WHAT THE TASK ASKS:
Go through the records below and copy out every line holding "jupiter".

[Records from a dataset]
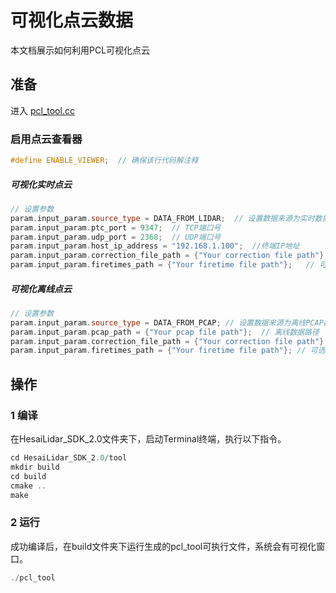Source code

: # 可视化点云数据
本文档展示如何利用PCL可视化点云

## 准备
进入 [pcl_tool.cc](../tool/pcl_tool.cc) 

### 启用点云查看器
```cpp
#define ENABLE_VIEWER;  // 确保该行代码解注释
```

##### 可视化实时点云
```cpp
// 设置参数
param.input_param.source_type = DATA_FROM_LIDAR;  // 设置数据来源为实时数据
param.input_param.ptc_port = 9347;  // TCP端口号
param.input_param.udp_port = 2368;  // UDP端口号
param.input_param.host_ip_address = "192.168.1.100";  //终端IP地址
param.input_param.correction_file_path = {"Your correction file path"};   // 校准文件（角度修正文件），建议使用雷达自身校准文件
param.input_param.firetimes_path = {"Your firetime file path"};   // 可选项：通道发光时序（发光时刻修正文件）
```

##### 可视化离线点云
```cpp
// 设置参数
param.input_param.source_type = DATA_FROM_PCAP; // 设置数据来源为离线PCAP数据
param.input_param.pcap_path = {"Your pcap file path"};  // 离线数据路径
param.input_param.correction_file_path = {"Your correction file path"};   // 校准文件（角度修正文件），建议使用雷达自身校准文件
param.input_param.firetimes_path = {"Your firetime file path"}; // 可选项：通道发光时序（发光时刻修正文件）
```


## 操作
### 1 编译
在HesaiLidar_SDK_2.0文件夹下，启动Terminal终端，执行以下指令。
```cpp
cd HesaiLidar_SDK_2.0/tool
mkdir build
cd build
cmake ..
make
```

### 2 运行
成功编译后，在build文件夹下运行生成的pcl_tool可执行文件，系统会有可视化窗口。
```cpp
./pcl_tool
```


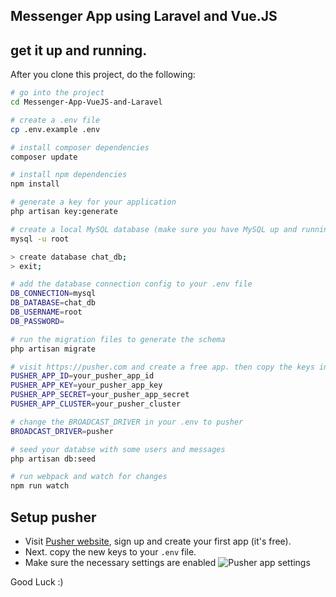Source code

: ## Messenger App using Laravel and Vue.JS

 

 

 

 

## get it up and running.

After you clone this project, do the following:

```bash
# go into the project
cd Messenger-App-VueJS-and-Laravel

# create a .env file
cp .env.example .env

# install composer dependencies
composer update

# install npm dependencies
npm install

# generate a key for your application
php artisan key:generate

# create a local MySQL database (make sure you have MySQL up and running)
mysql -u root

> create database chat_db;
> exit;

# add the database connection config to your .env file
DB_CONNECTION=mysql
DB_DATABASE=chat_db
DB_USERNAME=root
DB_PASSWORD=

# run the migration files to generate the schema
php artisan migrate

# visit https://pusher.com and create a free app. then copy the keys into your .env file
PUSHER_APP_ID=your_pusher_app_id
PUSHER_APP_KEY=your_pusher_app_key
PUSHER_APP_SECRET=your_pusher_app_secret
PUSHER_APP_CLUSTER=your_pusher_cluster

# change the BROADCAST_DRIVER in your .env to pusher
BROADCAST_DRIVER=pusher

# seed your databse with some users and messages
php artisan db:seed

# run webpack and watch for changes
npm run watch
```

## Setup pusher

- Visit [Pusher website](https://pusher.com), sign up and create your first app (it's free).
- Next. copy the new keys to your `.env` file.
- Make sure the necessary settings are enabled
![Pusher app settings](https://user-images.githubusercontent.com/17595033/64108972-fb7b8a00-cd86-11e9-97ab-d2a3f7699b71.png)

Good Luck :)
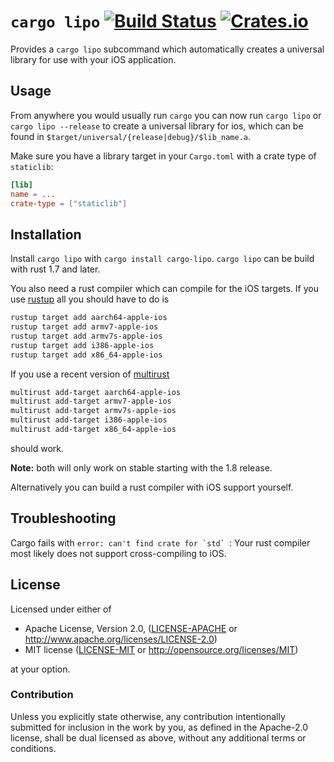 # `cargo lipo` [![Build Status](https://travis-ci.org/TimNN/cargo-lipo.svg?branch=master)](https://travis-ci.org/TimNN/cargo-lipo) [![Crates.io](https://img.shields.io/crates/v/cargo-lipo.svg)](https://crates.io/crates/cargo-lipo)

Provides a `cargo lipo` subcommand which automatically creates a universal library for use with your iOS application.

## Usage

From anywhere you would usually run `cargo` you can now run `cargo lipo` or `cargo lipo --release` to create a universal library for ios, which can be found in `$target/universal/{release|debug}/$lib_name.a`.

Make sure you have a library target in your `Cargo.toml` with a crate type of `staticlib`:

```toml
[lib]
name = ...
crate-type = ["staticlib"]
```

## Installation

Install `cargo lipo` with `cargo install cargo-lipo`. `cargo lipo` can be build with rust 1.7 and later.

You also need a rust compiler which can compile for the iOS targets. If you use [rustup](https://www.rustup.rs/) all you should have to do is

```sh
rustup target add aarch64-apple-ios
rustup target add armv7-apple-ios
rustup target add armv7s-apple-ios
rustup target add i386-apple-ios
rustup target add x86_64-apple-ios
```

If you use a recent version of [multirust](https://github.com/brson/multirust)

```sh
multirust add-target aarch64-apple-ios
multirust add-target armv7-apple-ios
multirust add-target armv7s-apple-ios
multirust add-target i386-apple-ios
multirust add-target x86_64-apple-ios
```

should work.

**Note:** both will only work on stable starting with the 1.8 release.

Alternatively you can build a rust compiler with iOS support yourself.

## Troubleshooting

 Cargo fails with ``error: can't find crate for `std` ``: Your rust compiler most likely does not support cross-compiling to iOS.

## License

Licensed under either of

 * Apache License, Version 2.0, ([LICENSE-APACHE](LICENSE-APACHE) or http://www.apache.org/licenses/LICENSE-2.0)
 * MIT license ([LICENSE-MIT](LICENSE-MIT) or http://opensource.org/licenses/MIT)

at your option.

### Contribution

Unless you explicitly state otherwise, any contribution intentionally submitted for inclusion in the work by you, as defined in the Apache-2.0 license, shall be dual licensed as above, without any additional terms or conditions.
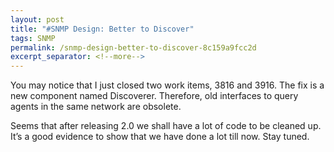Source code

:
 ```yaml
---
layout: post
title: "#SNMP Design: Better to Discover"
tags: SNMP
permalink: /snmp-design-better-to-discover-8c159a9fcc2d
excerpt_separator: <!--more-->
---
```

You may notice that I just closed two work items, 3816 and 3916. The fix is a new component named Discoverer. Therefore, old interfaces to query agents in the same network are obsolete.

Seems that after releasing 2.0 we shall have a lot of code to be cleaned up. It’s a good evidence to show that we have done a lot till now. Stay tuned.
<!--more-->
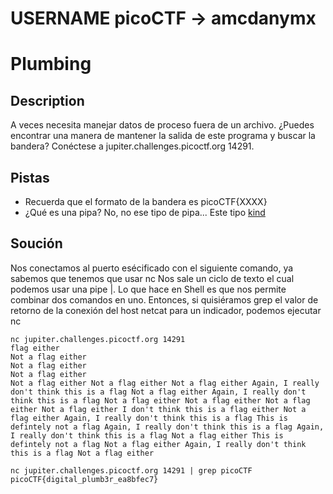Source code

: # USERNAME picoCTF -> amcdanymx

# Plumbing

## Description
A veces necesita manejar datos de proceso fuera de un archivo. ¿Puedes encontrar una manera de mantener la salida de este programa y buscar la bandera? Conéctese a jupiter.challenges.picoctf.org 14291.

## Pistas

- Recuerda que el formato de la bandera es picoCTF{XXXX}
- ¿Qué es una pipa? No, no ese tipo de pipa... Este tipo [kind](http://www.linfo.org/pipes.html)

## Soución

Nos conectamos al puerto esécificado con el siguiente comando, ya sabemos que tenemos que usar nc
Nos sale un ciclo de texto el cual  podemos usar una pipe |. Lo que hace en Shell es que nos permite combinar dos comandos en uno. Entonces, si quisiéramos grep el valor de retorno de la conexión del host netcat para un indicador, podemos ejecutar nc
```
nc jupiter.challenges.picoctf.org 14291
flag either
Not a flag either 
Not a flag either 
Not a flag either 
Not a flag either Not a flag either Not a flag either Again, I really don't think this is a flag Not a flag either Again, I really don't think this is a flag Not a flag either Not a flag either Not a flag either Not a flag either I don't think this is a flag either Not a flag either Again, I really don't think this is a flag This is defintely not a flag Again, I really don't think this is a flag Again, I really don't think this is a flag Not a flag either This is defintely not a flag Not a flag either Again, I really don't think this is a flag Not a flag either
```

```
nc jupiter.challenges.picoctf.org 14291 | grep picoCTF
picoCTF{digital_plumb3r_ea8bfec7}

```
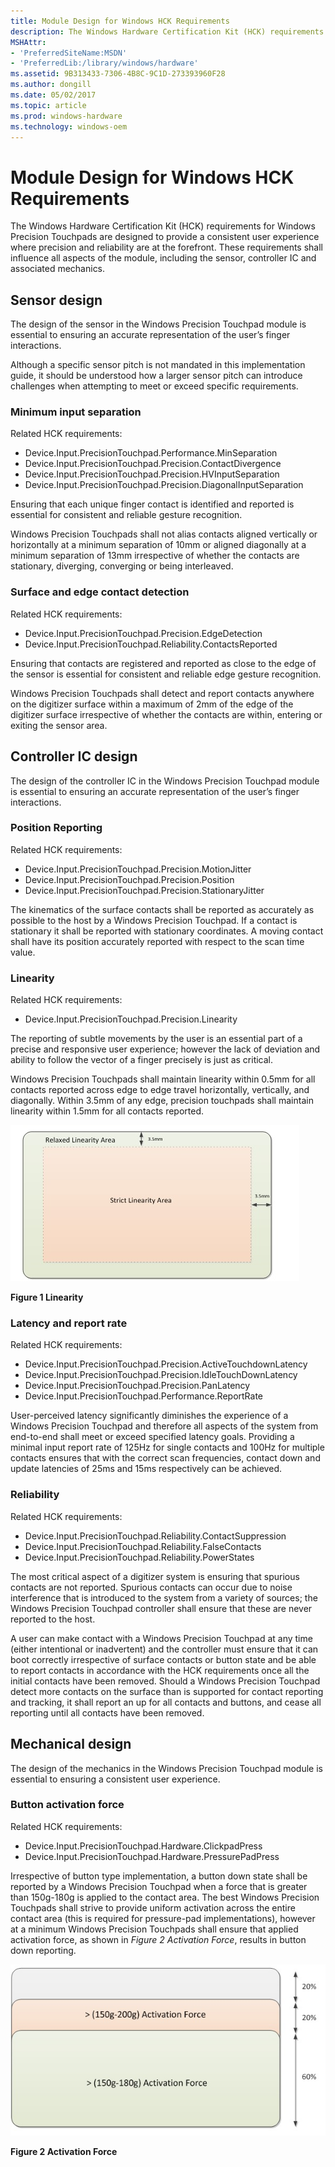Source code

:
 ```yaml
---
title: Module Design for Windows HCK Requirements
description: The Windows Hardware Certification Kit (HCK) requirements for Windows Precision Touchpads are designed to provide a consistent user experience where precision and reliability are at the forefront.
MSHAttr:
- 'PreferredSiteName:MSDN'
- 'PreferredLib:/library/windows/hardware'
ms.assetid: 9B313433-7306-4B8C-9C1D-273393960F28
ms.author: dongill
ms.date: 05/02/2017
ms.topic: article
ms.prod: windows-hardware
ms.technology: windows-oem
---
```


#  Module Design for Windows HCK Requirements


The Windows Hardware Certification Kit (HCK) requirements for Windows Precision Touchpads are designed to provide a consistent user experience where precision and reliability are at the forefront. These requirements shall influence all aspects of the module, including the sensor, controller IC and associated mechanics.

## <a href="" id="sensor-design-"></a>Sensor design


The design of the sensor in the Windows Precision Touchpad module is essential to ensuring an accurate representation of the user’s finger interactions.

Although a specific sensor pitch is not mandated in this implementation guide, it should be understood how a larger sensor pitch can introduce challenges when attempting to meet or exceed specific requirements.

### Minimum input separation

Related HCK requirements:

-   Device.Input.PrecisionTouchpad.Performance.MinSeparation
-   Device.Input.PrecisionTouchpad.Precision.ContactDivergence
-   Device.Input.PrecisionTouchpad.Precision.HVInputSeparation
-   Device.Input.PrecisionTouchpad.Precision.DiagonalInputSeparation

Ensuring that each unique finger contact is identified and reported is essential for consistent and reliable gesture recognition.

Windows Precision Touchpads shall not alias contacts aligned vertically or horizontally at a minimum separation of 10mm or aligned diagonally at a minimum separation of 13mm irrespective of whether the contacts are stationary, diverging, converging or being interleaved.

### Surface and edge contact detection

Related HCK requirements:

-   Device.Input.PrecisionTouchpad.Precision.EdgeDetection
-   Device.Input.PrecisionTouchpad.Reliability.ContactsReported

Ensuring that contacts are registered and reported as close to the edge of the sensor is essential for consistent and reliable edge gesture recognition.

Windows Precision Touchpads shall detect and report contacts anywhere on the digitizer surface within a maximum of 2mm of the edge of the digitizer surface irrespective of whether the contacts are within, entering or exiting the sensor area.

## <a href="" id="controller-ic-design-"></a>Controller IC design


The design of the controller IC in the Windows Precision Touchpad module is essential to ensuring an accurate representation of the user’s finger interactions.

### Position Reporting

Related HCK requirements:

-   Device.Input.PrecisionTouchpad.Precision.MotionJitter
-   Device.Input.PrecisionTouchpad.Precision.Position
-   Device.Input.PrecisionTouchpad.Precision.StationaryJitter

The kinematics of the surface contacts shall be reported as accurately as possible to the host by a Windows Precision Touchpad. If a contact is stationary it shall be reported with stationary coordinates. A moving contact shall have its position accurately reported with respect to the scan time value.

### Linearity

Related HCK requirements:

-   Device.Input.PrecisionTouchpad.Precision.Linearity

The reporting of subtle movements by the user is an essential part of a precise and responsive user experience; however the lack of deviation and ability to follow the vector of a finger precisely is just as critical.

Windows Precision Touchpads shall maintain linearity within 0.5mm for all contacts reported across edge to edge travel horizontally, vertically, and diagonally. Within 3.5mm of any edge, precision touchpads shall maintain linearity within 1.5mm for all contacts reported.

![linearity](../images/implementationfig14linearity.jpg)

**Figure 1 Linearity**

### Latency and report rate

Related HCK requirements:

-   Device.Input.PrecisionTouchpad.Precision.ActiveTouchdownLatency
-   Device.Input.PrecisionTouchpad.Precision.IdleTouchDownLatency
-   Device.Input.PrecisionTouchpad.Precision.PanLatency
-   Device.Input.PrecisionTouchpad.Performance.ReportRate

User-perceived latency significantly diminishes the experience of a Windows Precision Touchpad and therefore all aspects of the system from end-to-end shall meet or exceed specified latency goals. Providing a minimal input report rate of 125Hz for single contacts and 100Hz for multiple contacts ensures that with the correct scan frequencies, contact down and update latencies of 25ms and 15ms respectively can be achieved.

### Reliability

Related HCK requirements:

-   Device.Input.PrecisionTouchpad.Reliability.ContactSuppression
-   Device.Input.PrecisionTouchpad.Reliability.FalseContacts
-   Device.Input.PrecisionTouchpad.Reliability.PowerStates

The most critical aspect of a digitizer system is ensuring that spurious contacts are not reported. Spurious contacts can occur due to noise interference that is introduced to the system from a variety of sources; the Windows Precision Touchpad controller shall ensure that these are never reported to the host.

A user can make contact with a Windows Precision Touchpad at any time (either intentional or inadvertent) and the controller must ensure that it can boot correctly irrespective of surface contacts or button state and be able to report contacts in accordance with the HCK requirements once all the initial contacts have been removed. Should a Windows Precision Touchpad detect more contacts on the surface than is supported for contact reporting and tracking, it shall report an up for all contacts and buttons, and cease all reporting until all contacts have been removed.

## <a href="" id="mechanical-design-"></a>Mechanical design


The design of the mechanics in the Windows Precision Touchpad module is essential to ensuring a consistent user experience.

### Button activation force

Related HCK requirements:

-   Device.Input.PrecisionTouchpad.Hardware.ClickpadPress
-   Device.Input.PrecisionTouchpad.Hardware.PressurePadPress

Irrespective of button type implementation, a button down state shall be reported by a Windows Precision Touchpad when a force that is greater than 150g-180g is applied to the contact area. The best Windows Precision Touchpads shall strive to provide uniform activation across the entire contact area (this is required for pressure-pad implementations), however at a minimum Windows Precision Touchpads shall ensure that applied activation force, as shown in *Figure 2 Activation Force*, results in button down reporting.

![activation force](../images/implementationfig15activationforce.jpg)

**Figure 2 Activation Force**

 

 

TASK OUTPUT:
A veces necesita manejar datos de proceso fuera de un archivo. ¿Puedes encontrar una manera de mantener la salida de este programa y buscar la bandera? Conéctese a jupiter.challenges.picoctf.org 14291.
nc jupiter.challenges.picoctf.org 14291
nc jupiter.challenges.picoctf.org 14291 | grep picoCTF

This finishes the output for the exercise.